Demand-based messaging is a communication service that allows people to exchange message data, such as text, over a network or other communications media, in real time. Probably the most common medium for exchange is the Internet, but as wireless phone networks continue to expand, their popularity for text messaging is also expanding. U.S. Pat. No. 6,301,609 issued to Aravamudun et al., and U.S. Patent Publications Nos. 2002/0035605 and 2004/0254998, for example, illustrate the move toward an exchange medium that unifies traditional and wireless communications. Instant messaging (1M) is perhaps the most widely known and used embodiment of demand-based messaging. Today, most network and online service providers offer some form of IM service. According to some estimates, the top three instant messaging service providers serve over forty million users. Instant messaging services also are being rapidly deployed and integrated into enterprise infrastructure. International Business Machines, Inc. (IBM), for example, has deployed LOTUS SAMETIME instant messaging applications for employees world-wide. Other examples of IM applications that are popular today include MSN Messenger and Yahoo/AOL Instant Messenger. Web-based interfaces are also gaining popularity, as illustrated in U.S. Pat. No. 6,651,086 issued to Manber et al., which describes how a user can join conversations about topics that are presented as web content.
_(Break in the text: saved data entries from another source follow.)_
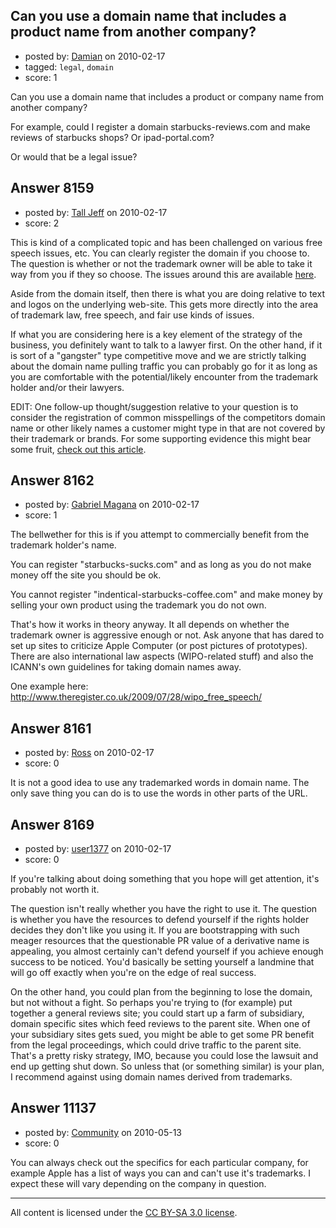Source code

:## Can you use a domain name that includes a product name from another company?

- posted by: [Damian](https://stackexchange.com/users/-1/1354-damian) on 2010-02-17
- tagged: `legal`, `domain`
- score: 1

Can you use a domain name that includes a product or company name from another company?

For example, could I register a domain starbucks-reviews.com and make reviews of starbucks shops? Or ipad-portal.com?

Or would that be a legal issue?


## Answer 8159

- posted by: [Tall Jeff](https://stackexchange.com/users/-1/957-tall-jeff) on 2010-02-17
- score: 2

<p>This is kind of a complicated topic and has been challenged on various free speech issues, etc. You can clearly register the domain if you choose to. The question is whether or not the trademark owner will be able to take it way from you if they so choose. The issues around this are available <a href="http://www.icann.org/en/udrp/udrp.htm" rel="nofollow">here</a>.</p>

<p>Aside from the domain itself, then there is what you are doing relative to text and logos on the underlying web-site. This gets more directly into the area of trademark law, free speech, and fair use kinds of issues.</p>

<p>If what you are considering here is a key element of the strategy of the business, you definitely want to talk to a lawyer first. On the other hand, if it is sort of a "gangster" type competitive move and we are strictly talking about the domain name pulling traffic you can probably go for it as long as you are comfortable with the potential/likely encounter from the trademark holder and/or their lawyers.</p>

<p>EDIT: One follow-up thought/suggestion relative to your question is to consider the registration of common misspellings of the competitors domain name or other likely names a customer might type in that are not covered by their trademark or brands. For some supporting evidence this might bear some fruit, <a href="http://www.newscientist.com/article/dn18542-typos-may-earn-google-500m-a-year.html" rel="nofollow">check out this article</a>. </p>



## Answer 8162

- posted by: [Gabriel Magana](https://stackexchange.com/users/-1/1158-gabriel-magana) on 2010-02-17
- score: 1

The bellwether for this is if you attempt to commercially benefit from the trademark holder's name.

You can register "starbucks-sucks.com" and as long as you do not make money off the site you should be ok.

You cannot register "indentical-starbucks-coffee.com" and make money by selling your own product using the trademark you do not own.

That's how it works in theory anyway.  It all depends on whether the trademark owner is aggressive enough or not.  Ask anyone that has dared to set up sites to criticize Apple Computer (or post pictures of prototypes).  There are also international law aspects (WIPO-related stuff) and also the ICANN's own guidelines for taking domain names away.

One example here: <http://www.theregister.co.uk/2009/07/28/wipo_free_speech/>


## Answer 8161

- posted by: [Ross](https://stackexchange.com/users/-1/1390-ross) on 2010-02-17
- score: 0

It is not a good idea to use any trademarked words in domain name. The only save thing you can do is to use the words in other parts of the URL.


## Answer 8169

- posted by: [user1377](https://stackexchange.com/users/-1/1377-user1377) on 2010-02-17
- score: 0

If you're talking about doing something that you hope will get attention, it's probably not worth it.

The question isn't really whether you have the right to use it.  The question is whether you have the resources to defend yourself if the rights holder decides they don't like you using it.  If you are bootstrapping with such meager resources that the questionable PR value of a derivative name is appealing, you almost certainly can't defend yourself if you achieve enough success to be noticed.  You'd basically be setting yourself a landmine that will go off exactly when you're on the edge of real success.

On the other hand, you could plan from the beginning to lose the domain, but not without a fight.  So perhaps you're trying to (for example) put together a general reviews site; you could start up a farm of subsidiary, domain specific sites which feed reviews to the parent site.  When one of your subsidiary sites gets sued, you might be able to get some PR benefit from the legal proceedings, which could drive traffic to the parent site.  That's a pretty risky strategy, IMO, because you could lose the lawsuit and end up getting shut down. So unless that (or something similar) is your plan, I recommend against using domain names derived from trademarks.



## Answer 11137

- posted by: [Community](https://stackexchange.com/users/-1/-1-community) on 2010-05-13
- score: 0

You can always check out the specifics for each particular company, for example Apple has a list of ways you can and can't use it's trademarks. I expect these will vary depending on the company in question.



---

All content is licensed under the [CC BY-SA 3.0 license](https://creativecommons.org/licenses/by-sa/3.0/).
IM users typically use a networked computer and an IM client program to exchange messages with one another in conversational style. An IM client provides an interface for users to compose, send, receive, and read messages. In a graphical display, an IM client usually includes at least two windows: a window for composing and sending messages, and a window for displaying messages as users take turns sending and receiving them. IM sessions (colloquially referred to as “chats”) are often lengthy, with multiple participants each taking many turns “speaking” in the chat window. It is common for one user to have multiple IM chats running simultaneously, usually in separate windows.
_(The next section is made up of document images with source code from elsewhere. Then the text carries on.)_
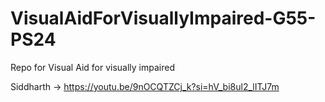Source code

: # VisualAidForVisuallyImpaired-G55-PS24
Repo for Visual Aid for visually impaired

Siddharth -> https://youtu.be/9nOCQTZCj_k?si=hV_bi8ul2_lITJ7m
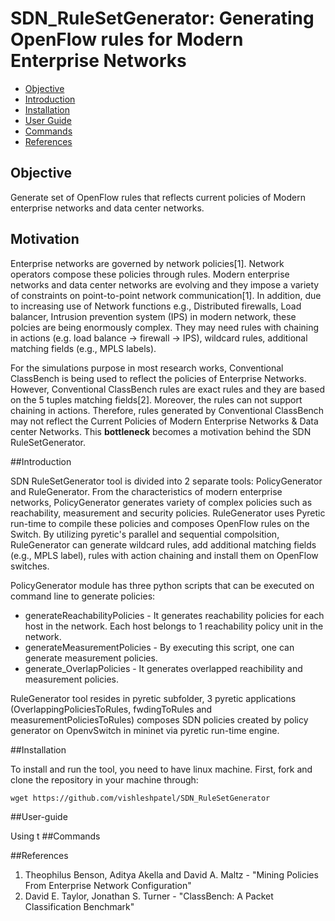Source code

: SDN_RuleSetGenerator: Generating OpenFlow rules for Modern Enterprise Networks
===============================================
- [Objective](#Objective)
- [Introduction](#introduction)
- [Installation](#installation)
- [User Guide](#user-guide)
- [Commands](#commands)
- [References](#references)


## Objective
Generate set of OpenFlow rules that reflects current policies of Modern enterprise networks and data center networks.

## Motivation

Enterprise networks are governed by network policies[1]. Network operators compose these policies through rules. Modern enterprise networks and data center networks are evolving and they impose a variety of constraints on point-to-point network communication[1]. In addition, due to increasing use of Network functions e.g., Distributed firewalls, Load balancer, Intrusion prevention system (IPS) in modern network, these polcies are being enormously complex. They may need rules with chaining in actions (e.g. load balance -> firewall -> IPS), wildcard rules, additional matching fields (e.g., MPLS labels).

For the simulations purpose in most  research works, Conventional ClassBench is being used to reflect the policies of Enterprise Networks. However, Conventional ClassBench rules are exact rules and they are based on the 5 tuples matching fields[2]. Moreover, the rules can not support chaining in actions. Therefore, rules generated by Conventional ClassBench may not reflect the Current Policies of Modern Enterprise Networks & Data center Networks. This **bottleneck** becomes a motivation behind the SDN RuleSetGenerator.


##Introduction

SDN RuleSetGenerator tool is divided into 2 separate tools: PolicyGenerator and RuleGenerator. From the characteristics of modern enterprise networks, PolicyGenerator generates variety of complex policies such as reachability, measurement and security policies. RuleGenerator uses Pyretic run-time to compile these policies and composes OpenFlow rules on the Switch. 
By utilizing pyretic's parallel and sequential compolsition, RuleGenerator can generate wildcard rules, add additional matching fields (e.g., MPLS label), rules with action chaining and install them on OpenFlow switches.  

PolicyGenerator module has three python scripts that can be executed on command line to generate policies: 
- generateReachabilityPolicies - It generates reachability policies for each host in the network. Each host belongs to 1 reachability policy unit in the network. 
- generateMeasurementPolicies - By executing this script, one can generate measurement policies.
- generate_OverlapPolicies - It generates overlapped reachibility and measurement policies. 

RuleGenerator tool resides in pyretic subfolder, 3 pyretic applications (OverlappingPoliciesToRules, fwdingToRules and measurementPoliciesToRules) composes SDN policies created by policy generator on OpenvSwitch in mininet via pyretic run-time engine.

##Installation

To install and run the tool, you need to have linux machine. First, fork and clone the repository in your machine through:

    wget https://github.com/vishleshpatel/SDN_RuleSetGenerator
    
##User-guide

Using t
##Commands

##References
1. Theophilus Benson, Aditya Akella and David A. Maltz - "Mining Policies From Enterprise Network Configuration"
2. David E. Taylor, Jonathan S. Turner - "ClassBench: A Packet Classification Benchmark"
Demand-based messaging services, including instant messaging services, no doubt owe much of their success to the convenience and efficiency with which communications can be exchanged. Unfortunately, the popularity of such messaging services directly affects the convenience and efficiency with which users can exchange communications, even making such communications disruptive at times. For example, it is not uncommon for users to have important instant messaging sessions active with one or more users, while other users continue to interrupt the flow of communications with unrelated messages.
Current messaging applications provide minimal configuration and control to a user, often including only rudimentary means for blocking individual users from initiating a messaging session. With such limited means for managing the exchange of communications, any given messaging user is available to some sub-set of other users. Thus, existing messaging applications remain too cumbersome to manage communications effectively and there remains a need to advance the state of the art of demand-based messaging to overcome these shortcomings.